Specific additional upregulated genes in the AT/RT case that might be of importance and also possible candidates for biomarkers and/or drug targeting are MDK, S100A4, and HMGA2. MDK is a secreted growth factor known to promote proliferation, migration, antiapoptosis, transformation, and angiogenesis. Interestingly, previous reports have also shown high expression of MDK in advanced tumours which correlated to serum levels and tumour progression [20, 52]. MDK could also be considered as target for therapy as its inhibition has shown to potentiate the effect of cytotoxic drugs [52]. S100A4 plays important roles in several cellular processes, including the regulation of cell cycle and differentiation. S100A4 is upregulated in many types of cancer in which it has been clearly linked to tumour progression and bad prognosis [5358]. HMGA2 functions as a transcriptional regulator and as a component of the enhanceosome [59]. HMGA2 is expressed during early development but also in late stage or invasive cancer forms [60, 61]. Both S100A4 and HMGA2 were found to be overexpressed in AT/RT [23].
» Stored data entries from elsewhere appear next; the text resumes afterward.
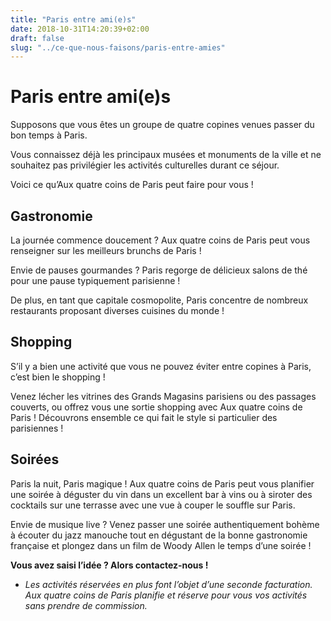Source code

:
 ```yaml
---
title: "Paris entre ami(e)s"
date: 2018-10-31T14:20:39+02:00
draft: false
slug: "../ce-que-nous-faisons/paris-entre-amies"
---
```


# Paris entre ami(e)s

Supposons que vous êtes un groupe de quatre copines venues passer du bon temps à Paris.

Vous connaissez déjà les principaux musées et monuments de la ville et ne souhaitez pas privilégier les activités culturelles durant ce séjour.

Voici ce qu’Aux quatre coins de Paris peut faire pour vous !

## Gastronomie

La journée commence doucement ? Aux quatre coins de Paris peut vous renseigner sur les meilleurs brunchs de Paris !

Envie de pauses gourmandes ? Paris regorge de délicieux salons de thé pour une pause typiquement parisienne !

De plus, en tant que capitale cosmopolite, Paris concentre de nombreux restaurants proposant diverses cuisines du monde !

## Shopping

S’il y a bien une activité que vous ne pouvez éviter entre copines à Paris, c’est bien le shopping !

Venez lécher les vitrines des Grands Magasins parisiens ou des passages couverts, ou offrez vous une sortie shopping avec Aux quatre coins de Paris ! Découvrons ensemble ce qui fait le style si particulier des parisiennes !

## Soirées

Paris la nuit, Paris magique ! Aux quatre coins de Paris peut vous planifier une soirée à déguster du vin dans un excellent bar à vins ou à siroter des cocktails sur une terrasse avec une vue à couper le souffle sur Paris.

Envie de musique live ? Venez passer une soirée authentiquement bohème à écouter du jazz manouche tout en dégustant de la bonne gastronomie française et plongez dans un film de Woody Allen le temps d’une soirée !


**Vous avez saisi l’idée ? Alors contactez-nous !**

* *Les activités réservées en plus font l’objet d’une seconde facturation. Aux quatre coins de Paris planifie et réserve pour vous vos activités sans prendre de commission.*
Regarding downregulated transcripts in AT/RT, many genes involved in developmental biology, axon guidance, and neuronal system were found. Decreased expression of genes associated with neuronal development was seen in RT with SMARCB1 loss in comparison with other kidney tumours [22] and the same above mentioned processes were found to be downregulated in short survivor AT/RT patients [19], which indicates aberrant neuronal functions. DOCK4 and PTN, for example, were significantly downregulated genes in this AT/RT case. Both genes were recently shown to be underexpressed in AT/RT and/or RT [22, 23] and to present with concordant differential downregulation with SMARCB1 [21]. GNAI1 is moreover included in the downregulated gene sets of GPCR, axon guidance, and neuronal development in our analysis. It regulates cell proliferation and differentiation [62, 63] as well as cancer migration and invasion [64]. GNAI1 was also previously described as underexpressed in AT/RTs [23].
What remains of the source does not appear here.